Return each line in the records below that includes "from".

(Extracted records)
Start of Block
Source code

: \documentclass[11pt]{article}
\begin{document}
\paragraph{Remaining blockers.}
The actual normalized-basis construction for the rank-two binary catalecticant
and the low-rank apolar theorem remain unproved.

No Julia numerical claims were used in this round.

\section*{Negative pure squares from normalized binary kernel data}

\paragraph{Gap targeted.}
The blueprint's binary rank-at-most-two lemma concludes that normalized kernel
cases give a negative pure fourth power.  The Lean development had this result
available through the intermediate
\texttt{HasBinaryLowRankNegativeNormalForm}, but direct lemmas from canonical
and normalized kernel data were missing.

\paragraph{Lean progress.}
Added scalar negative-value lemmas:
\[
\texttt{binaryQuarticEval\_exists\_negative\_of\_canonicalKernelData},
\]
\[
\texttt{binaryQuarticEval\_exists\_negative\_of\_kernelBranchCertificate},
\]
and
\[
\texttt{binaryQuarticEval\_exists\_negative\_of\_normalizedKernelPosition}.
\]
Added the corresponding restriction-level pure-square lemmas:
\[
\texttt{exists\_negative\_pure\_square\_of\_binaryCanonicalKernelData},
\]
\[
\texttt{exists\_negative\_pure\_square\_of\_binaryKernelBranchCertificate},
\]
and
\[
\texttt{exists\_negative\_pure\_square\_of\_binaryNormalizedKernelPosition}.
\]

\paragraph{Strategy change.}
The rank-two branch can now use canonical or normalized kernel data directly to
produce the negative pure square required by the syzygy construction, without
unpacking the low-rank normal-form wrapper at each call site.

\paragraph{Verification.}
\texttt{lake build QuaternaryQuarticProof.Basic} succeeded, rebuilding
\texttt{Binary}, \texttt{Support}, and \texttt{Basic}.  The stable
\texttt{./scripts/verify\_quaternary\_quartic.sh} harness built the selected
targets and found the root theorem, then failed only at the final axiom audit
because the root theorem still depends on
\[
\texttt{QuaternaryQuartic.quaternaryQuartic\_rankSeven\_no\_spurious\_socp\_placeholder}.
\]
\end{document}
End of Block
### Task solution
\section*{Negative pure squares from normalized binary kernel data}
\texttt{HasBinaryLowRankNegativeNormalForm}, but direct lemmas from canonical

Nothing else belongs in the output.